Link to more info on intecative sessions is here Quickstart:
sinteractive --exclusive --nodes=2 --time=08:00:00
or even simpler:
sinteractive --exclusive --time=08:00:00
Reserving inetractive nodes for long times (8 hrs is a long time) will not get you allocated quickly. For quick stuff, you can use a debug allocation:
sinteractive --qos=debug --time=00:15:00 --ntasks=4
The basic command to run to schedule a batch job:
sbatch example.sbatch
where example.batch is a batch file, which is a text file with specification on how and what to run as follows:
#!/bin/bash
#SBATCH --job-name=example_sbatch
#SBATCH --output=example_sbatch.out
#SBATCH --error=example_sbatch.err
#SBATCH --time=00:05:00
#SBATCH --partition=broadwl
#SBATCH --nodes=4
#SBATCH --ntasks-per-node=14
#SBATCH --mem-per-cpu=2000
module load openmpi
./hello-world
We have a special launcher we use at ZedLab to streamline this, and write our batch files, located at /project2/ishanu/ZED_RESOURCES, the launcher_s.sh
./launcher_s.sh -h
===> SLURM LAUNCHER <=== copyright ishanu@uchicago.edu 2017
OPTIONS:
-P : program string: use single or quoates
-F : interpret program as file
-X : log dependency graphviz style in filename jobid.depx
-p : partition to target
-J : jobname
-C : number of cores on 1 node
-T : time in hours
-N : Number of nodes
-M : memory gb allocated
-D : string of job dependecies: ids sep by space: use single or double quotes
-A : string of afterany job dependecies: ids sep by space: use single or double quotes
-d : dry-run
-Y : forward dep string sep by space
============================
For example, if you want to run sleep 10 on a compute node, you can do:
/project2/ishanu/ZED_RESOURCES/launcher_s.sh -P "sleep 10" -T 1 -N 1 -M 1 -p broadwl -J 'ZEDTEST' -C 1
which produces:
You can see that it creates the sbatch file ZEDTEST_.sbc which is used to schedule the job:
#!/bin/bash
#SBATCH --job-name=ZEDTEST
#SBATCH --output=/project2/ishanu/ZED_RESOURCES/ZEDTESTO.out
#SBATCH --error=/project2/ishanu/ZED_RESOURCES/ZEDTESTE.err
#SBATCH --time=1:00:00
#SBATCH --qos=normal
#SBATCH --mem=1000
#SBATCH --nodes=1
#SBATCH --ntasks-per-node=1
#SBATCH --partition=broadwl
date; sleep 10 ; date
Instead of specifying an inline command to run on the slurm, you can schedule a program from a file. You need to then set the -F flag:
/project2/ishanu/ZED_RESOURCES/launcher_s.sh -P "prog.sh" -F -T 1 -N 1 -M 1 -p broadwl -J 'ZEDTEST' -C 1
Sometimes we do run small jobs on login nodes. Just make sure the jobs use no more than 3 cores, and no more than a couple of Gigs of RAM, and you will typically be fine.
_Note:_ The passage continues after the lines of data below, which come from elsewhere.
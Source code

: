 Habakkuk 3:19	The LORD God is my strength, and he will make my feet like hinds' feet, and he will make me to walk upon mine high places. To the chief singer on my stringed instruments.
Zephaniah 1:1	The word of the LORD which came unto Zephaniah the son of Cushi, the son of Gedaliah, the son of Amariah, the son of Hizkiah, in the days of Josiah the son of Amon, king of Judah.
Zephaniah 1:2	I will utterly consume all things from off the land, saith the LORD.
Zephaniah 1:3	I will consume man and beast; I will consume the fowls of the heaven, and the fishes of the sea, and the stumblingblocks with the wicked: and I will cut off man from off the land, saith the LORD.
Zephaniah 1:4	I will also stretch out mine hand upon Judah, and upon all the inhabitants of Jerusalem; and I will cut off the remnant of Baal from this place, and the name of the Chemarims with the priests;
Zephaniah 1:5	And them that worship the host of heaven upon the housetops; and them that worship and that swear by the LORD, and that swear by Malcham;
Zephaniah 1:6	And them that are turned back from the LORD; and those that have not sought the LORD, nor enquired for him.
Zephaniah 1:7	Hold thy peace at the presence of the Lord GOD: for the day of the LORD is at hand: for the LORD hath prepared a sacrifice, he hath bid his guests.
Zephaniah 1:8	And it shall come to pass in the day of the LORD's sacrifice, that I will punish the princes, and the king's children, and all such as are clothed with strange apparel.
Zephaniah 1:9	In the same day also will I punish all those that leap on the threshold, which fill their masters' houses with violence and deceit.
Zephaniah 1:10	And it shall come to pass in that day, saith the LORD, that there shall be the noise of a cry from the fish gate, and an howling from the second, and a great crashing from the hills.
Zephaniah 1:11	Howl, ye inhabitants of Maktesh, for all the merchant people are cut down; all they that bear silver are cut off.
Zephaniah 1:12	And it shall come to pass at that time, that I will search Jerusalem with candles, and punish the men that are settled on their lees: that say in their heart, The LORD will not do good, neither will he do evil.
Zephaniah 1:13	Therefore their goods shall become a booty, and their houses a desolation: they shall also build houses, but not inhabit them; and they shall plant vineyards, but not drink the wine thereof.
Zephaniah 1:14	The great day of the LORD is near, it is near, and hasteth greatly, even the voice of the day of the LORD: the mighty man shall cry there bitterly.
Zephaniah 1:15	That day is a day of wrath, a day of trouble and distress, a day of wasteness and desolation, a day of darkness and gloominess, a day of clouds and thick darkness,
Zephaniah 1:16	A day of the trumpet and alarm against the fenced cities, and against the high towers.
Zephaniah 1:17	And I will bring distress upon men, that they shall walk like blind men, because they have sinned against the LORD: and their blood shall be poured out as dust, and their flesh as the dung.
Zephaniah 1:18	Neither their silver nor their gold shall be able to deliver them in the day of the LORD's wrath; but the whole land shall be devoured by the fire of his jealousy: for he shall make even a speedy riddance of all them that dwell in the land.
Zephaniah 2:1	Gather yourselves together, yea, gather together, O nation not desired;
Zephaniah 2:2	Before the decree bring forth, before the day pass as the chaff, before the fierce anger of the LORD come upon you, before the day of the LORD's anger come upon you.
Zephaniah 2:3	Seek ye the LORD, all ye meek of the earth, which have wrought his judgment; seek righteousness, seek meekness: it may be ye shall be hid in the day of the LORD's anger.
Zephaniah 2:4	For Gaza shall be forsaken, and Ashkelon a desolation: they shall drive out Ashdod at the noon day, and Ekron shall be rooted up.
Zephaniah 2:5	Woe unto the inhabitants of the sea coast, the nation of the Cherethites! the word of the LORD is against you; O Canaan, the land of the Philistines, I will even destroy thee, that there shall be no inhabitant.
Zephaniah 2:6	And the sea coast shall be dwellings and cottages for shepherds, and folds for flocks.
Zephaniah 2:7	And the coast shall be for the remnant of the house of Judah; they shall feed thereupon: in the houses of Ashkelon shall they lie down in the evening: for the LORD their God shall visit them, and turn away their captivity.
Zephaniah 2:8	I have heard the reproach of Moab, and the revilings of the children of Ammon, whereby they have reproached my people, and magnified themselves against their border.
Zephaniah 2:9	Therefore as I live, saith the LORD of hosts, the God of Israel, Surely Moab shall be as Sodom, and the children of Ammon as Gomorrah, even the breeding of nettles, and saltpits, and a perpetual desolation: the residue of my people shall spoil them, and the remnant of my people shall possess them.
You need to insert modules to do almost anything on RCC.
Most useful ones are of course python, mpi etc.
we do this as:
module load python
Sometimes you need to unload a module to load a different version of it.
module unload python
Check what modules are currently loaded by running:
module list
and what versions are available by running for example:
module avail python
The default python is currently python 3.7.6. For some applications we need at least python 3.8. So to load python 3.8, we would typically do:
module unload python
module load python/cpython-3.8.5
Generally, the default python suffices. Note you still have to do module load python
Also note that modules must be noted in each new command window you open, or new screen instance you start.
You can install your own modules using pip
The way to do that is
pip3 install quasinet --user -U
It gets installed in ~/.local/bin.
You may need to add the above to the PATH (See below)
- Create a file
.bashrcunder your home directory (/home/USERNAME) if one is not already present - Add the following line to the end of that file
export PATH="~/.local/bin:$PATH"
- source ~/.bashrc
An example .bashrc is included in ZED_RESOURCES directory, which you may move to your home directory and activate by the above command
Use the -X switch to allow bash to open graphics windows. For whatever reason it doesnot always work.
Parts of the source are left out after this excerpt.